The sound of the human voice will resonate in Bristol

By MIKE CHAIKEN
EDITIONS EDITOR
On April 19, the sound of the human voice will get the feet tapping and will please the ears as the world-renowned Yale Whiffenpoofs take to the stage in the historic Memorial Boulevard School auditorium.
The Whiffs, as they are affectionately known, are returning to Connecticut after a tour around the nation. Their a capella sound has found favor on the pop charts as of late with shows like “Glee” and groups like Straight No Chaser earning the hearts and ears of listeners.
But the Whiffs are an organization with decades of experience… howeve they’re hardly old fogeys.
Ehrik Aldana, part of the Whiffenpoof contingent coming to Bristol, said, for him, “A cappella music is a lot of fun to perform live. The challenges of not having a safety net, like a backing track or instruments, makes singing with your friends and fellow singers especially rewarding. Working within the limits of just using the human voice also promotes a lot of musical creativity in both how you arrange and perform songs. Additionally, not requiring instruments means that a cappella singing is something that is totally accessible to virtually anyone – which is especially great for school music departments fighting budget cuts.”
Although a cappella music has become a current trend, Ehrik was asked in an email interview from the road, if the Whiffs like to change with the times or do they like to pay respect to the Whiff tradition.
Ehrik said that because the Whiffs are “an all-senior group that has a 100 percent turnover rate each year, each group of Whiffenpoofs has the opportunity to take the music of the group in any direction they want.”
For Ehrik’s contingent this year, he said, “We just finished recording an album that includes 11 new arrangements of songs we’ve never sung before.
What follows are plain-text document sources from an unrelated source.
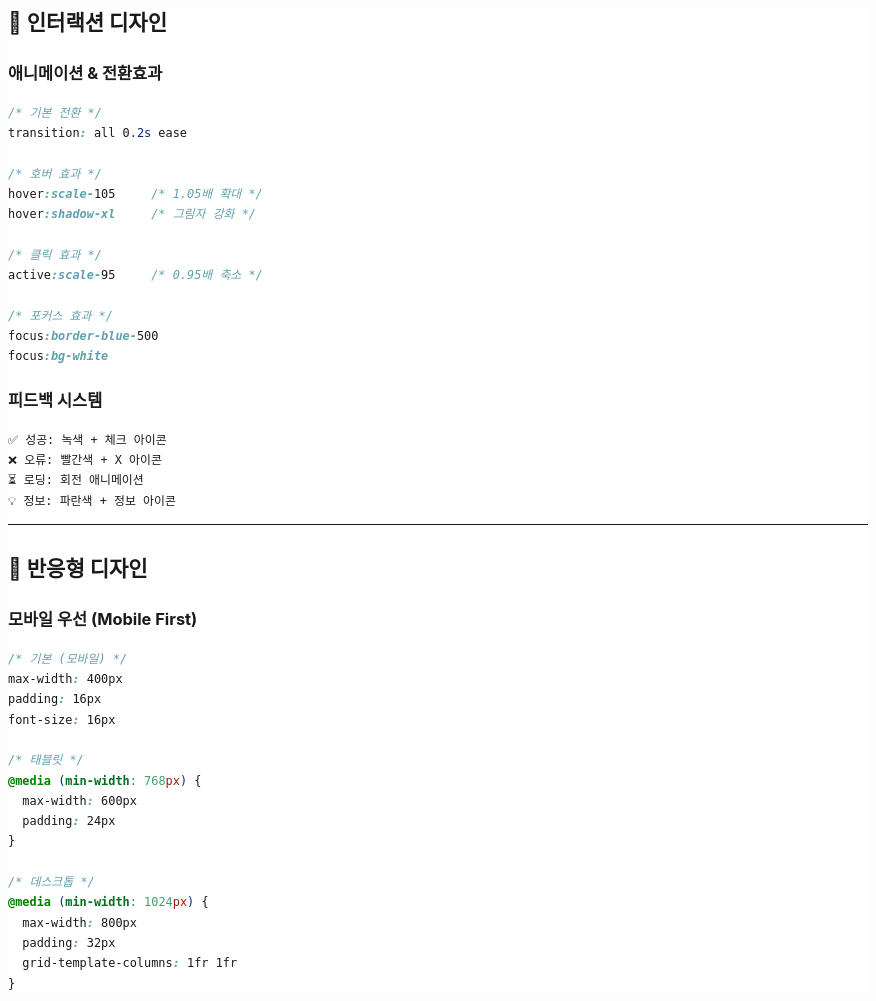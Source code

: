
## 🔄 인터랙션 디자인

### 애니메이션 & 전환효과
```css
/* 기본 전환 */
transition: all 0.2s ease

/* 호버 효과 */
hover:scale-105     /* 1.05배 확대 */
hover:shadow-xl     /* 그림자 강화 */

/* 클릭 효과 */
active:scale-95     /* 0.95배 축소 */

/* 포커스 효과 */
focus:border-blue-500
focus:bg-white
```

### 피드백 시스템
```
✅ 성공: 녹색 + 체크 아이콘
❌ 오류: 빨간색 + X 아이콘
⏳ 로딩: 회전 애니메이션
💡 정보: 파란색 + 정보 아이콘
```

---

## 📱 반응형 디자인

### 모바일 우선 (Mobile First)
```css
/* 기본 (모바일) */
max-width: 400px
padding: 16px
font-size: 16px

/* 태블릿 */
@media (min-width: 768px) {
  max-width: 600px
  padding: 24px
}

/* 데스크톱 */
@media (min-width: 1024px) {
  max-width: 800px
  padding: 32px
  grid-template-columns: 1fr 1fr
}
```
These include both classics like ‘Can’t Help Falling in Love’ and ‘Somewhere Over The Rainbow,’ as well as more modern songs by One Direction and Selena Gomez.
To become a member of the ensemble, Ehrik explained it takes more than simply raising your hand and volunteering.
“The Whiffenpoofs are an all-senior group, meaning singers interested in joining the Whiffenpoofs audition in their junior year,” said Ehrik.
“The decision to join the Whiffenpoofs is definitely an interesting one, since a lot of Whiffenpoofs now take a leave of absence and complete their studies after their ‘Whiff Year’ — a practice group members have adopted to account for the group’s rigorous travel and performance schedule,” said Ehrik. “It’s definitely a sacrifice to watch your classmates graduate without you, but the opportunity the Whiffs provide in terms of travel, music, tradition, and brotherhood is a tough one to pass up.”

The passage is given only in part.